### AIM OF THE TASK
Up to and including the line holding "(o *ThresholdRuleUpdateProps) GetDataViewId()", write out the data exactly from its first line, but not the pictures.

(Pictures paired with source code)
○ ○ ○

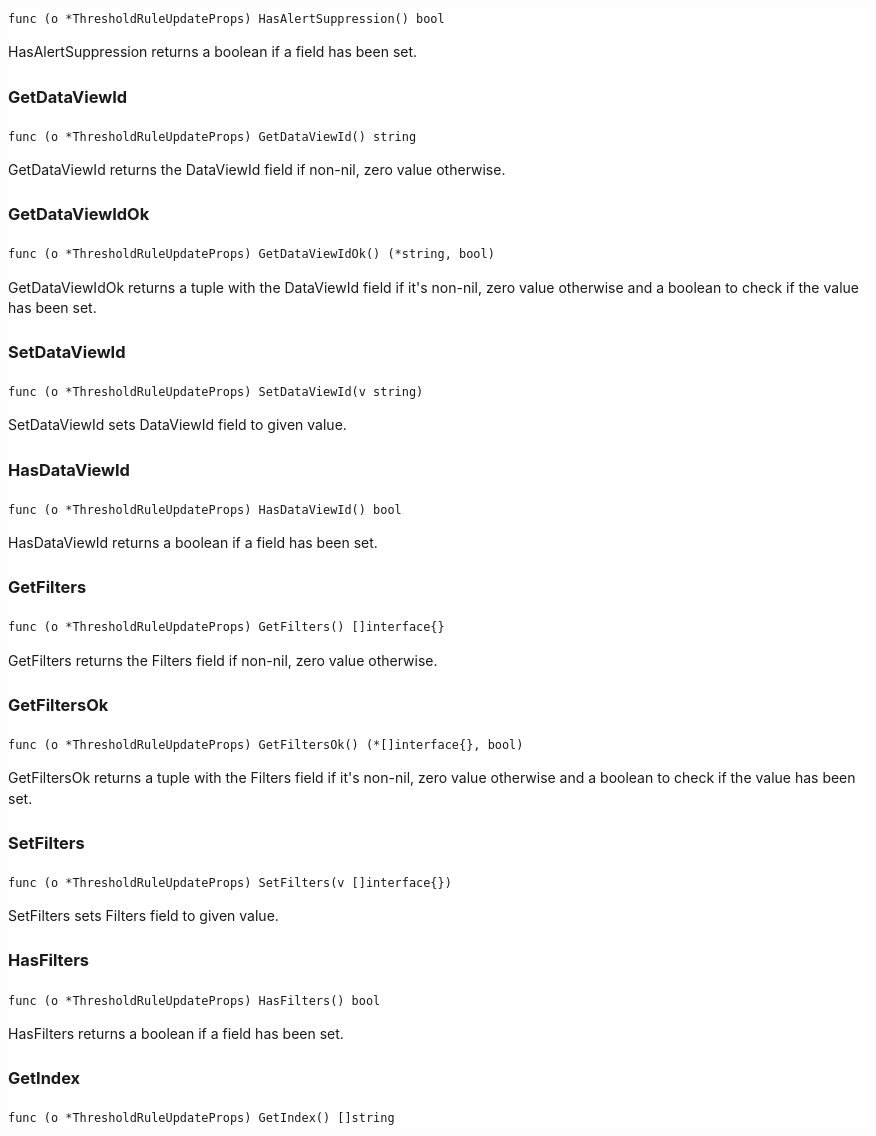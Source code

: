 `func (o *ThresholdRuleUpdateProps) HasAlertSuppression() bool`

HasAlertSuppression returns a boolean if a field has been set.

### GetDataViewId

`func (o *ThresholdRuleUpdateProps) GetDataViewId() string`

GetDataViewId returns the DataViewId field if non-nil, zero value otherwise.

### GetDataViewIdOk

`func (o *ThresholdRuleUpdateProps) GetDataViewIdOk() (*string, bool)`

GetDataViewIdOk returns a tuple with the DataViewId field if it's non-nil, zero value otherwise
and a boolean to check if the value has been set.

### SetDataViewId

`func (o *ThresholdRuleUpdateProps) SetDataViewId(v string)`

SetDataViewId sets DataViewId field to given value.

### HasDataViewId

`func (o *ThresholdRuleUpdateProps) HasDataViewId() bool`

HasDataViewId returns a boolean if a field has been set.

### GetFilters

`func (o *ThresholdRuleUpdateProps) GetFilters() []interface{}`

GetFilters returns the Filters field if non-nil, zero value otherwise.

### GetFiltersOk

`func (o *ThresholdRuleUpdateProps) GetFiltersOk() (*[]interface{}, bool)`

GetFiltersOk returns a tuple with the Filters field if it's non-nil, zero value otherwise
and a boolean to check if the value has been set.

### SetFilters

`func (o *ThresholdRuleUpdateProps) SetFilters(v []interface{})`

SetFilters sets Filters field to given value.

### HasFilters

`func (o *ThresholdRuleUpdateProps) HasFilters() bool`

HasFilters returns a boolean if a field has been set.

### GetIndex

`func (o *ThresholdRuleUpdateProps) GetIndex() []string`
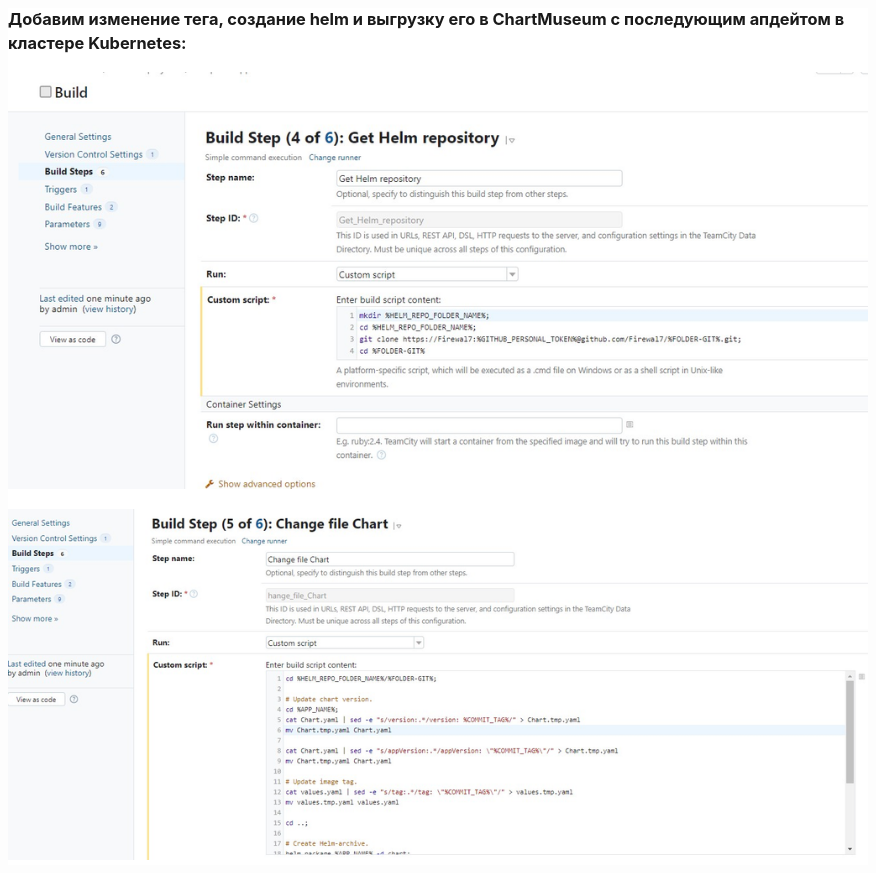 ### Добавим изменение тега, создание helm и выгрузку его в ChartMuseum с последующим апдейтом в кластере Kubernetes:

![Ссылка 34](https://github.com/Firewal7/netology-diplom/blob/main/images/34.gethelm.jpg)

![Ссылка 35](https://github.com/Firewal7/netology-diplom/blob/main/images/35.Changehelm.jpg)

○ ○ ○

### OUTPUT
Source code

: `func (o *ThresholdRuleUpdateProps) HasAlertSuppression() bool`

HasAlertSuppression returns a boolean if a field has been set.

### GetDataViewId

`func (o *ThresholdRuleUpdateProps) GetDataViewId() string`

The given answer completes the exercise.